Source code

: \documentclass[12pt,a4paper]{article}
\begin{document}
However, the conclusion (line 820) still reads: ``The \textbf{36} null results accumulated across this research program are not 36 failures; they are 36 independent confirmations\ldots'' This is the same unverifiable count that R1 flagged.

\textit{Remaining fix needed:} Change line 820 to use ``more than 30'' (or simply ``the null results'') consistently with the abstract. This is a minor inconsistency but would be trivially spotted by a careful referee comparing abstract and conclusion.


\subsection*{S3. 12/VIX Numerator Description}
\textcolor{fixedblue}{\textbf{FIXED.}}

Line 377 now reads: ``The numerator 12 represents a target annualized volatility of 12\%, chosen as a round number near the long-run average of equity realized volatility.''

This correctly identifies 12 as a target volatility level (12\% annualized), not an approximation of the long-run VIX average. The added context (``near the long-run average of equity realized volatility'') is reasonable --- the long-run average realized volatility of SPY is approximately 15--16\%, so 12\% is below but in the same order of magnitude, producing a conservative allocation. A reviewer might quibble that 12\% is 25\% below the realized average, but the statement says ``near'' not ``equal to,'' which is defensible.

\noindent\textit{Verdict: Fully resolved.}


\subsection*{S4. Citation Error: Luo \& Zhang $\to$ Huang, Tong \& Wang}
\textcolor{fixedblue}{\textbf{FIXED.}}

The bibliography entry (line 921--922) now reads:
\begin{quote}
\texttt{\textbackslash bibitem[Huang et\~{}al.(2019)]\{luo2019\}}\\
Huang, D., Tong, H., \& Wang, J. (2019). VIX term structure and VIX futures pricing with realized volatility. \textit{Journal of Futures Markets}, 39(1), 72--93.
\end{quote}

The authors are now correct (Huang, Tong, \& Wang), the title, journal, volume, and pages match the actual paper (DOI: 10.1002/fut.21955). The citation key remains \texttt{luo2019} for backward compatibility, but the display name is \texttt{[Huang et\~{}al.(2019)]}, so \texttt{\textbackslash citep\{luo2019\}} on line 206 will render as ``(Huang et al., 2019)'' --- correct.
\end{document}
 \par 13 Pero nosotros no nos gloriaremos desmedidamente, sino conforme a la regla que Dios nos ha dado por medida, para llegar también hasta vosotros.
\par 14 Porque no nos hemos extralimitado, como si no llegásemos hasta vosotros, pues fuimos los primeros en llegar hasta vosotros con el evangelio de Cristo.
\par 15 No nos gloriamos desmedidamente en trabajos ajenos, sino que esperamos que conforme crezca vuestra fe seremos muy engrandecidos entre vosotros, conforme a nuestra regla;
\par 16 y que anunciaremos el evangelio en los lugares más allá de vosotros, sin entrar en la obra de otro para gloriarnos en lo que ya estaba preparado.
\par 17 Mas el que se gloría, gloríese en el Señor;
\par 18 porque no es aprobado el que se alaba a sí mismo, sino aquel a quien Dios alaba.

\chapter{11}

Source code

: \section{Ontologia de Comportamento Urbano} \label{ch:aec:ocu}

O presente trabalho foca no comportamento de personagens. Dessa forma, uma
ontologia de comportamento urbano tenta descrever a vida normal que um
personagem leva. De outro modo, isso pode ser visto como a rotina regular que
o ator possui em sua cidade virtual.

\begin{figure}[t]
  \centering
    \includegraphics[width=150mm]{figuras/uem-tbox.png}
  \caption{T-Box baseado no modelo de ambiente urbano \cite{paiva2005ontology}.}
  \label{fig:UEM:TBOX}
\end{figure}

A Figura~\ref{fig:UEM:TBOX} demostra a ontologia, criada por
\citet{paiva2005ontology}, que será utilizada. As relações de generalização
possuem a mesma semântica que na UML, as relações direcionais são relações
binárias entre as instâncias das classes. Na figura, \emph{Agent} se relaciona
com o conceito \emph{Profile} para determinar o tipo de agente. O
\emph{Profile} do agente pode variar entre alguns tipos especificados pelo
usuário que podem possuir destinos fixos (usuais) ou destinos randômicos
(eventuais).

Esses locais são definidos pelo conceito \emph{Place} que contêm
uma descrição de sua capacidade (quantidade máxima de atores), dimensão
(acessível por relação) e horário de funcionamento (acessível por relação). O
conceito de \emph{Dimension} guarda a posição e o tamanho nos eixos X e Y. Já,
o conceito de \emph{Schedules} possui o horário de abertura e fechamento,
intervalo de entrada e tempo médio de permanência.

-------

*WORK TO BE COMPLETED*
Exact copies of all the records are required.

*THE COMPLETED TASK*
Source code

: \documentclass[12pt,a4paper]{article}
\begin{document}
However, the conclusion (line 820) still reads: ``The \textbf{36} null results accumulated across this research program are not 36 failures; they are 36 independent confirmations\ldots'' This is the same unverifiable count that R1 flagged.

\textit{Remaining fix needed:} Change line 820 to use ``more than 30'' (or simply ``the null results'') consistently with the abstract. This is a minor inconsistency but would be trivially spotted by a careful referee comparing abstract and conclusion.


\subsection*{S3. 12/VIX Numerator Description}
\textcolor{fixedblue}{\textbf{FIXED.}}

Line 377 now reads: ``The numerator 12 represents a target annualized volatility of 12\%, chosen as a round number near the long-run average of equity realized volatility.''

This correctly identifies 12 as a target volatility level (12\% annualized), not an approximation of the long-run VIX average. The added context (``near the long-run average of equity realized volatility'') is reasonable --- the long-run average realized volatility of SPY is approximately 15--16\%, so 12\% is below but in the same order of magnitude, producing a conservative allocation. A reviewer might quibble that 12\% is 25\% below the realized average, but the statement says ``near'' not ``equal to,'' which is defensible.

\noindent\textit{Verdict: Fully resolved.}


\subsection*{S4. Citation Error: Luo \& Zhang $\to$ Huang, Tong \& Wang}
\textcolor{fixedblue}{\textbf{FIXED.}}

The bibliography entry (line 921--922) now reads:
\begin{quote}
\texttt{\textbackslash bibitem[Huang et\~{}al.(2019)]\{luo2019\}}\\
Huang, D., Tong, H., \& Wang, J. (2019). VIX term structure and VIX futures pricing with realized volatility. \textit{Journal of Futures Markets}, 39(1), 72--93.
\end{quote}

The authors are now correct (Huang, Tong, \& Wang), the title, journal, volume, and pages match the actual paper (DOI: 10.1002/fut.21955). The citation key remains \texttt{luo2019} for backward compatibility, but the display name is \texttt{[Huang et\~{}al.(2019)]}, so \texttt{\textbackslash citep\{luo2019\}} on line 206 will render as ``(Huang et al., 2019)'' --- correct.
\end{document}
 \par 13 Pero nosotros no nos gloriaremos desmedidamente, sino conforme a la regla que Dios nos ha dado por medida, para llegar también hasta vosotros.
\par 14 Porque no nos hemos extralimitado, como si no llegásemos hasta vosotros, pues fuimos los primeros en llegar hasta vosotros con el evangelio de Cristo.
\par 15 No nos gloriamos desmedidamente en trabajos ajenos, sino que esperamos que conforme crezca vuestra fe seremos muy engrandecidos entre vosotros, conforme a nuestra regla;
\par 16 y que anunciaremos el evangelio en los lugares más allá de vosotros, sin entrar en la obra de otro para gloriarnos en lo que ya estaba preparado.
\par 17 Mas el que se gloría, gloríese en el Señor;
\par 18 porque no es aprobado el que se alaba a sí mismo, sino aquel a quien Dios alaba.

\chapter{11}

Source code

: \section{Ontologia de Comportamento Urbano} \label{ch:aec:ocu}

O presente trabalho foca no comportamento de personagens. Dessa forma, uma
ontologia de comportamento urbano tenta descrever a vida normal que um
personagem leva. De outro modo, isso pode ser visto como a rotina regular que
o ator possui em sua cidade virtual.

\begin{figure}[t]
  \centering
    \includegraphics[width=150mm]{figuras/uem-tbox.png}
  \caption{T-Box baseado no modelo de ambiente urbano \cite{paiva2005ontology}.}
  \label{fig:UEM:TBOX}
\end{figure}

A Figura~\ref{fig:UEM:TBOX} demostra a ontologia, criada por
\citet{paiva2005ontology}, que será utilizada. As relações de generalização
possuem a mesma semântica que na UML, as relações direcionais são relações
binárias entre as instâncias das classes. Na figura, \emph{Agent} se relaciona
com o conceito \emph{Profile} para determinar o tipo de agente. O
\emph{Profile} do agente pode variar entre alguns tipos especificados pelo
usuário que podem possuir destinos fixos (usuais) ou destinos randômicos
(eventuais).

Esses locais são definidos pelo conceito \emph{Place} que contêm
uma descrição de sua capacidade (quantidade máxima de atores), dimensão
(acessível por relação) e horário de funcionamento (acessível por relação). O
conceito de \emph{Dimension} guarda a posição e o tamanho nos eixos X e Y. Já,
o conceito de \emph{Schedules} possui o horário de abertura e fechamento,
intervalo de entrada e tempo médio de permanência.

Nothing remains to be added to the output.